A program so nice, these founders did YC twice

Parker Conrad may be best known as the founder of both Zenefits and Rippling, but he is also arguably the best-known founder to have gone through Y Combinator’s accelerator program twice. Of course, he’s not the only one to go through the program twice; some founders have even gone through three times.

Y Combinator has been around for over a decade and is still largely considered the premier startup accelerator. Now that founders from its earlier cohorts are starting new companies, it only makes sense that the number of repeat founders has grown.

The accelerator is an intensive 11-week startup building program with the aim of propelling startups to the next level. YC also gives its company cohorts $500,000 in funding across two SAFE — simple agreement for future equity — notes.

There were eight repeat YC founders in this latest summer batch, per my count (check out our faves from Day 1 and Day 2). Some recent batches like winter 2023 and summer 2022 had even more. But is the program really worth doing a second time? For repeat YC founders, the answer is a resounding yes.

“Garry Tan mentioned something when he came back to YC, and it was a really poignant comment that stuck with me, it was a sense of ‘coming home,’” said Jay Reno, the co-founder and CEO of Pointhound, which lets users find and book flights using miles. “Which is not the exact way I would describe it, but it is coming back into a community you really admire and get inspired by.”

All four repeat YC founders who spoke to TechCrunch+ for this story all expressed that their love for the program, the partners and community gave them reason to go back. And building alongside other founders is incredibly motivating for them, too. But all the loving and gushing aside, there are some practical reasons for why these founders decided to do the intense three-month-long program after having gone through it at least once before.

Brian Brunner, the founder and CEO of DataShare, a data-as-a-service startup, said that he went through YC for the first time back in 2014. Not only have his career and experiences changed him over the last nine years, but also early-stage venture has gone through quite the transformation as well. “I think I was actually able to get a lot more out of it this time just because of maturity,” he told TechCrunch+. “Some of the lessons are the same, like move early, fail fast, find your early customers; I don’t think that’s changed, but I don’t know if that is the magic of YC.”

Other founders said they had more to learn, even after successfully growing and exiting a company. Tim Griffin, the co-founder and CEO at Craftwork, a tech-enabled home service professional startup, is now working in a new sector, for example. His last startup, Cloosiv, is a mobile ordering system for coffee shops. It went through the summer 2019 batch.

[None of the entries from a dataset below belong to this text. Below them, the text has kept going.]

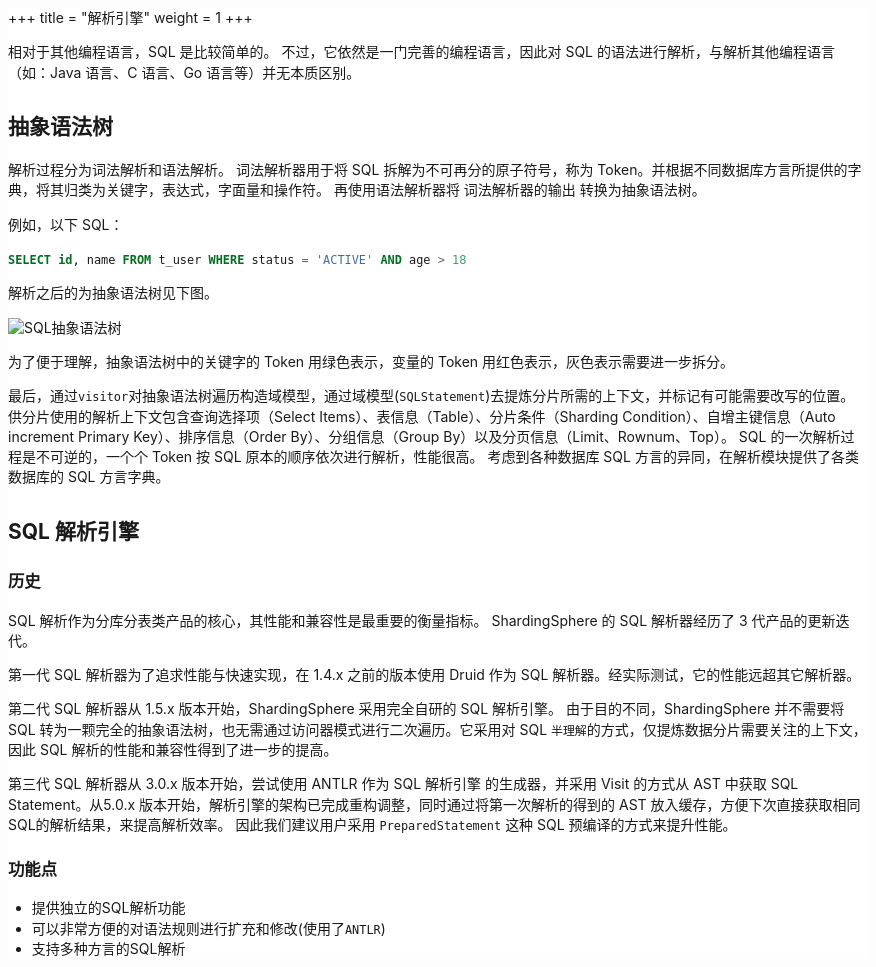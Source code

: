 +++
title = "解析引擎"
weight = 1
+++

相对于其他编程语言，SQL 是比较简单的。
不过，它依然是一门完善的编程语言，因此对 SQL 的语法进行解析，与解析其他编程语言（如：Java 语言、C 语言、Go 语言等）并无本质区别。

## 抽象语法树

解析过程分为词法解析和语法解析。
词法解析器用于将 SQL 拆解为不可再分的原子符号，称为 Token。并根据不同数据库方言所提供的字典，将其归类为关键字，表达式，字面量和操作符。
再使用语法解析器将 词法解析器的输出 转换为抽象语法树。

例如，以下 SQL：

```sql
SELECT id, name FROM t_user WHERE status = 'ACTIVE' AND age > 18
```

解析之后的为抽象语法树见下图。

![SQL抽象语法树](https://shardingsphere.apache.org/document/current/img/sharding/sql_ast.png)

为了便于理解，抽象语法树中的关键字的 Token 用绿色表示，变量的 Token 用红色表示，灰色表示需要进一步拆分。

最后，通过`visitor`对抽象语法树遍历构造域模型，通过域模型(`SQLStatement`)去提炼分片所需的上下文，并标记有可能需要改写的位置。
供分片使用的解析上下文包含查询选择项（Select Items）、表信息（Table）、分片条件（Sharding Condition）、自增主键信息（Auto increment Primary Key）、排序信息（Order By）、分组信息（Group By）以及分页信息（Limit、Rownum、Top）。
SQL 的一次解析过程是不可逆的，一个个 Token 按 SQL 原本的顺序依次进行解析，性能很高。
考虑到各种数据库 SQL 方言的异同，在解析模块提供了各类数据库的 SQL 方言字典。

## SQL 解析引擎

### 历史

SQL 解析作为分库分表类产品的核心，其性能和兼容性是最重要的衡量指标。
ShardingSphere 的 SQL 解析器经历了 3 代产品的更新迭代。

第一代 SQL 解析器为了追求性能与快速实现，在 1.4.x 之前的版本使用 Druid 作为 SQL 解析器。经实际测试，它的性能远超其它解析器。

第二代 SQL 解析器从 1.5.x 版本开始，ShardingSphere 采用完全自研的 SQL 解析引擎。
由于目的不同，ShardingSphere 并不需要将 SQL 转为一颗完全的抽象语法树，也无需通过访问器模式进行二次遍历。它采用对 SQL `半理解`的方式，仅提炼数据分片需要关注的上下文，因此 SQL 解析的性能和兼容性得到了进一步的提高。

第三代 SQL 解析器从 3.0.x 版本开始，尝试使用 ANTLR 作为 SQL 解析引擎 的生成器，并采用 Visit 的方式从 AST 中获取 SQL Statement。从5.0.x 版本开始，解析引擎的架构已完成重构调整，同时通过将第一次解析的得到的 AST 放入缓存，方便下次直接获取相同  SQL的解析结果，来提高解析效率。 因此我们建议用户采用 `PreparedStatement` 这种 SQL 预编译的方式来提升性能。

### 功能点

* 提供独立的SQL解析功能
* 可以非常方便的对语法规则进行扩充和修改(使用了`ANTLR`)
* 支持多种方言的SQL解析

Another reason Brunner said he reapplied for the program is that he was looking for support as a solo founder, which is also different from the first time he went through the program. YC offers a community to bounce ideas off of in a way one might do with their co-founders. “Not having a co-founder but a group of people around me going through the same thing, it’s great for feeling out, ‘am I in the right place?’ and it’s good to commiserate,” Brunner said.

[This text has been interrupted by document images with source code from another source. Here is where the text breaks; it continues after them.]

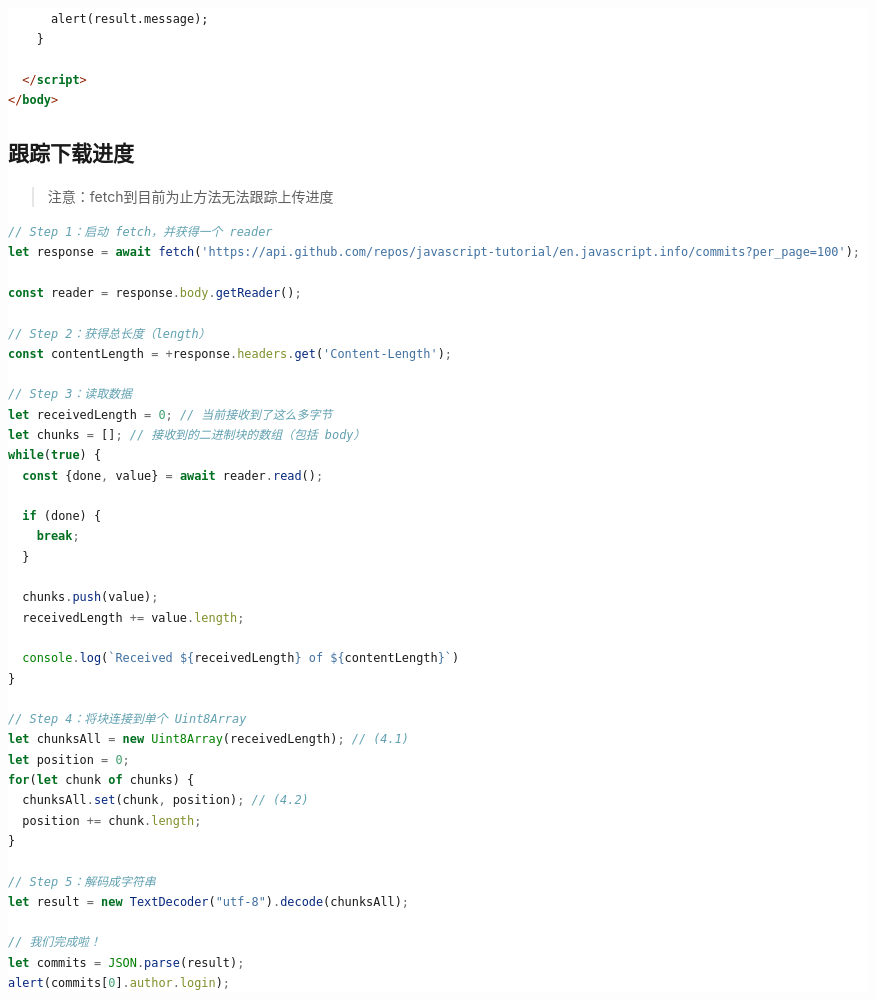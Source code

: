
 ```html
      alert(result.message);
    }

  </script>
</body>
```

## 跟踪下载进度

> 注意：fetch到目前为止方法无法跟踪上传进度

```js
// Step 1：启动 fetch，并获得一个 reader
let response = await fetch('https://api.github.com/repos/javascript-tutorial/en.javascript.info/commits?per_page=100');

const reader = response.body.getReader();

// Step 2：获得总长度（length）
const contentLength = +response.headers.get('Content-Length');

// Step 3：读取数据
let receivedLength = 0; // 当前接收到了这么多字节
let chunks = []; // 接收到的二进制块的数组（包括 body）
while(true) {
  const {done, value} = await reader.read();

  if (done) {
    break;
  }

  chunks.push(value);
  receivedLength += value.length;

  console.log(`Received ${receivedLength} of ${contentLength}`)
}

// Step 4：将块连接到单个 Uint8Array
let chunksAll = new Uint8Array(receivedLength); // (4.1)
let position = 0;
for(let chunk of chunks) {
  chunksAll.set(chunk, position); // (4.2)
  position += chunk.length;
}

// Step 5：解码成字符串
let result = new TextDecoder("utf-8").decode(chunksAll);

// 我们完成啦！
let commits = JSON.parse(result);
alert(commits[0].author.login);
```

For other companies, it is the opposite. Jeremy Osborne, the co-founder and CEO of Helios Climate Industries, a tech-enabled heat pump contractor, said part of the reason he wanted to do it again was that his co-founder hadn’t been through the program yet. Plus, Osborne himself had been through as a founder but not as a CEO.

“It is a little bit different now,” Osborne said. “I also was very careful at the start to not assume I knew anything. Because it’s changed, I’m going to pretend like I don’t know too much.”

Another factor is fundraising. Reno said that fundraising is a slog, especially in a tougher market, and having that boost definitely helps. “It’s a different game where investors all find you rather than you having to go outbound,” Reno said. “There are a lot [fewer] misses.”

While it makes sense to bring back founders for another go, especially if they are getting just as much out of it, it’s unclear whether it makes sense for YC. The program accepts only 1% of applicants, and if an increasing number of those selected have done the program before, it makes it that much more selective for those who haven’t had a chance. A spokesperson from YC said repeat founders currently makes up only 1.5% of the overall group and that the organization looks at repeat founders as a positive.

But, hey, if founders find it helpful to go through it more than once, and there isn’t anything against it, why wouldn’t they?